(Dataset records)
___

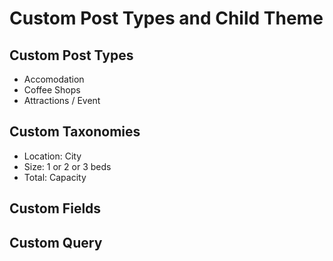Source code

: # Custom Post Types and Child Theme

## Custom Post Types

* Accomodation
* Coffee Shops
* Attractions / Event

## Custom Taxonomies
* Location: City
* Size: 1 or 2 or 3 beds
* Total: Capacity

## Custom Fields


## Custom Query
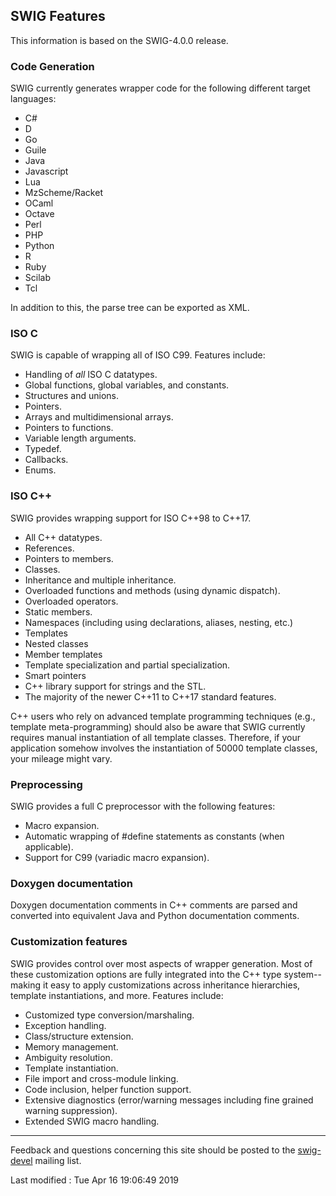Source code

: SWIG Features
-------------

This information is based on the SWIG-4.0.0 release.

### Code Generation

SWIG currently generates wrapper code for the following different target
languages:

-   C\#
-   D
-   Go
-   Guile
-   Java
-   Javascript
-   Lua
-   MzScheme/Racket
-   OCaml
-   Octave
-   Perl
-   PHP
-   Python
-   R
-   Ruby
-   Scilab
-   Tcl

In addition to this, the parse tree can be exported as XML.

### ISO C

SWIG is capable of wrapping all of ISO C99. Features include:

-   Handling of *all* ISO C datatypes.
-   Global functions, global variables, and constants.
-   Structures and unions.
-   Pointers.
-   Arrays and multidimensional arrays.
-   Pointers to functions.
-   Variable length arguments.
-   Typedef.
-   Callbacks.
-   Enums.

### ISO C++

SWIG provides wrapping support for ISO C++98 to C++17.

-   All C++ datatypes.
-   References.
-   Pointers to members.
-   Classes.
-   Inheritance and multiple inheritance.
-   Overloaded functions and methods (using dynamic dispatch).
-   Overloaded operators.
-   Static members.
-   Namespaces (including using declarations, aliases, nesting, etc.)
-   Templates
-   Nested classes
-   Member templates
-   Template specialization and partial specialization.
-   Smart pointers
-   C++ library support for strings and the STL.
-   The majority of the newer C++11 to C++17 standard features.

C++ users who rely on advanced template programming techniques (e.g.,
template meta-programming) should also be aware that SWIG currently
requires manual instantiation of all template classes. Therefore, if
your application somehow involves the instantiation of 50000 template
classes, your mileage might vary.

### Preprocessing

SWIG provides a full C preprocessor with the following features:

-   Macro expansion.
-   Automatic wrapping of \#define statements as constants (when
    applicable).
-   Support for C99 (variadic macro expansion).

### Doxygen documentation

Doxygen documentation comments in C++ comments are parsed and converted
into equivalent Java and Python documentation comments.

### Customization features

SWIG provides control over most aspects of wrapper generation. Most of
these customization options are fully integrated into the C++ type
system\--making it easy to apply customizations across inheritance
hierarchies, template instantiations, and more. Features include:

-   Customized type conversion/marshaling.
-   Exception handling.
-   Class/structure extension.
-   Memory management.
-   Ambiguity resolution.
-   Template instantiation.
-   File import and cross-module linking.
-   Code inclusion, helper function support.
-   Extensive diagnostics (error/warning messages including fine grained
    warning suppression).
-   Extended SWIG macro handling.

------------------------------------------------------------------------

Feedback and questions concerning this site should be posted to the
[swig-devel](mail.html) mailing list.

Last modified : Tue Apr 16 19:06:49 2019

___

> [Problem description]:
The lines from the one with "### Doxygen documentation" through the end of the data above are to be set down exactly, with both boundary lines included and no other lines.

> [Response to this exercise]:
### Doxygen documentation

Doxygen documentation comments in C++ comments are parsed and converted
into equivalent Java and Python documentation comments.

### Customization features

SWIG provides control over most aspects of wrapper generation. Most of
these customization options are fully integrated into the C++ type
system\--making it easy to apply customizations across inheritance
hierarchies, template instantiations, and more. Features include:

-   Customized type conversion/marshaling.
-   Exception handling.
-   Class/structure extension.
-   Memory management.
-   Ambiguity resolution.
-   Template instantiation.
-   File import and cross-module linking.
-   Code inclusion, helper function support.
-   Extensive diagnostics (error/warning messages including fine grained
    warning suppression).
-   Extended SWIG macro handling.

------------------------------------------------------------------------

Feedback and questions concerning this site should be posted to the
[swig-devel](mail.html) mailing list.

Last modified : Tue Apr 16 19:06:49 2019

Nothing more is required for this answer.